Failure to adhere to the principles would lay a member open to FTC deceptive trade practices charges. 

Background to the Case: Schrems v Data Protection Commissioner of Ireland 

Facebook is a signatory to Safe Harbor and transfers European data to servers within the US. Maximillian Schrems, an Austrian, was a Facebook user. He lodged a complaint with the Irish Data Protection Commissioner (“Commissioner”) alleging that in the light of the revelations made in 2013 by Edward Snowden concerning US intelligence service indiscriminate access to mass data, the US could not be considered to offer any real protection for data transferred to that country. The Commissioner rejected the complaint, saying that in the light of Safe Harbor he had no power to investigate. 

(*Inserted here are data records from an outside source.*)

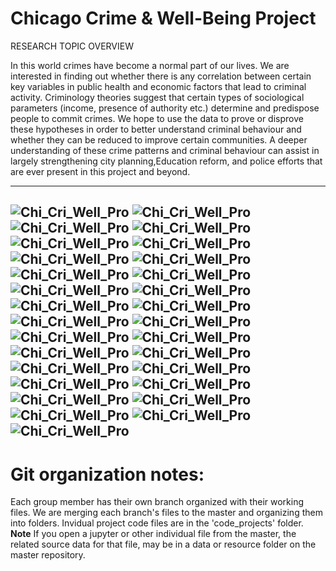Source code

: # Chicago Crime & Well-Being Project
RESEARCH TOPIC OVERVIEW

In this world crimes have become a normal part of our lives. We are interested in finding out whether there is any correlation between certain key variables in public health and economic factors that lead to criminal activity. Criminology theories suggest that certain types of sociological parameters (income, presence of authority etc.) determine and predispose people to commit crimes. We hope to use the data to prove or disprove these hypotheses in order to better understand criminal behaviour and whether they can be reduced to improve certain communities. A deeper  understanding  of these crime patterns and criminal behaviour can assist in largely strengthening city planning,Education reform, and police efforts that are ever present in this project and beyond.




---
![Chi_Cri_Well_Pro](source_images/mstr_slide_1.png)
![Chi_Cri_Well_Pro](source_images/mstr_slide_2.png)
![Chi_Cri_Well_Pro](source_images/mstr_slide_3.png)
![Chi_Cri_Well_Pro](source_images/mstr_slide_4.png)
![Chi_Cri_Well_Pro](source_images/mstr_slide_5.png)
![Chi_Cri_Well_Pro](source_images/mstr_slide_11.png)
![Chi_Cri_Well_Pro](source_images/mstr_slide_6.png)
![Chi_Cri_Well_Pro](source_images/mstr_slide_7.png)
![Chi_Cri_Well_Pro](source_images/mstr_slide_8.png)
![Chi_Cri_Well_Pro](source_images/mstr_slide_9.png)
![Chi_Cri_Well_Pro](source_images/mstr_slide_10.png)
![Chi_Cri_Well_Pro](source_images/mstr_slide_12.png)
![Chi_Cri_Well_Pro](source_images/mstr_slide_13.png)
![Chi_Cri_Well_Pro](source_images/mstr_slide_14.png)
![Chi_Cri_Well_Pro](source_images/mstr_slide_15.png)
![Chi_Cri_Well_Pro](source_images/mstr_slide_16.png)
![Chi_Cri_Well_Pro](source_images/mstr_slide_17.png)
![Chi_Cri_Well_Pro](source_images/mstr_slide_18.png)
![Chi_Cri_Well_Pro](source_images/mstr_slide_19.png)
![Chi_Cri_Well_Pro](source_images/mstr_slide_20.png)
![Chi_Cri_Well_Pro](source_images/mstr_slide_21.png)
![Chi_Cri_Well_Pro](source_images/mstr_slide_22.png)
![Chi_Cri_Well_Pro](source_images/mstr_slide_24.png)
![Chi_Cri_Well_Pro](source_images/mstr_slide_25.png)
![Chi_Cri_Well_Pro](source_images/mstr_slide_26.png)
![Chi_Cri_Well_Pro](source_images/mstr_slide_27.png)
![Chi_Cri_Well_Pro](source_images/mstr_slide_28.png)
![Chi_Cri_Well_Pro](source_images/mstr_slide_30.png)
![Chi_Cri_Well_Pro](source_images/mstr_slide_32.png)
---
# Git organization notes:
Each group member has their own branch organized with their working files. We are merging each branch's files to the master and organizing them into folders. Invidual project code files are in the 'code_projects' folder. **Note** If you open a jupyter or other individual file from the master, the related source data for that file, may be in a data or resource folder on the master repository.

Mr Schrems then brought proceedings in the High Court of Ireland against the Commissioner, in effect trying to force him to investigate Facebook and its membership in Safe Harbor, and that court referred the matter to the CJEU. 

The AG’s Opinion 

Following a detailed constitutional analysis of the underlying treaties and legislative instruments, the AG gave his view that the existence of Safe Harbor should not reduce the Commissioner’s powers to investigate possible breaches. 

He also thought that the European Commission’s decision approving the Safe Harbor scheme is invalid. 

The AG’s criticism of Safe Harbor centred on his view that “the law and practice of the United States allow the large-scale collection of the personal data of citizens of the [European] Union which is transferred under the safe harbour scheme, without those citizens benefiting from effective judicial protection”. Thus, Safe Harbor has been implemented in a manner which does not satisfy the requirements of the EU Charter of Fundamental Rights (a key constitutional document within Europe guaranteeing the right to a private life (Article 7) and the right to data protection (Article 8)). There was thus an unwarranted interference with these rights. This was also contrary to the principle of proportionality, in particular because the surveillance carried out by the US intelligence services was, he felt, mass, indiscriminate surveillance. The existing oversight of the security services’ access to data within the US was insufficient, he felt, to ensure that there was an “effective remedy” for the fundamental rights – another right assured by the Charter (Article 47). 

Important: This is not yet a binding decision 

This is not yet a binding decision. The CJEU is now deliberating and may not follow the AG’s opinion; they do not always do so. 

A decision (affirming the opinion or ignoring it) will come within a matter of months. 

The wider context 

In any case, Safe Harbor is in the process of being renegotiated between the US and the EU and no doubt this opinion will feed into that process. 

Moreover, the EU is currently in the process of renewing its wider data protection legislation with the adoption of a Data Protection Regulation. A text for this is likely to be finalised by the end of 2015 or early in 2016 (although there have been earlier slippages). 

What does it mean for companies relying on Safe Harbor? 

As there is not yet a decision, transfers sent to the US under Safe Harbor are still lawful. 

The position though should be kept under review and consideration could be given to removing any uncertainty as to a long-term compliance strategy. For example, by moving now to one of the other methods of ensuring compliance with EU rules such as entering into approved contacts (“standard contractual clauses”) or adopting authorised “binding corporate rules”. (See this white paper for a summary of all methods available to remain compliant with EU transfer rules.) This is an issue not only for members of Safe Harbor, but also (and primarily) for EU entities sending data to the US in reliance on such membership. 

What does it mean for companies that use other methods for legitimising transfers to the US? 

As just mentioned, Safe Harbor is only one of many methods that EU companies can use to send data to the US. It is only Safe Harbor that is in danger of being removed as an option. 

Even if the AG’s opinion is confirmed in a binding decision of the CJEU, and Safe Harbor does become “invalid”, then companies that have relied on “standard contractual clauses” or “binding corporate rules” (or other methods mentioned in our white paper) will not be affected.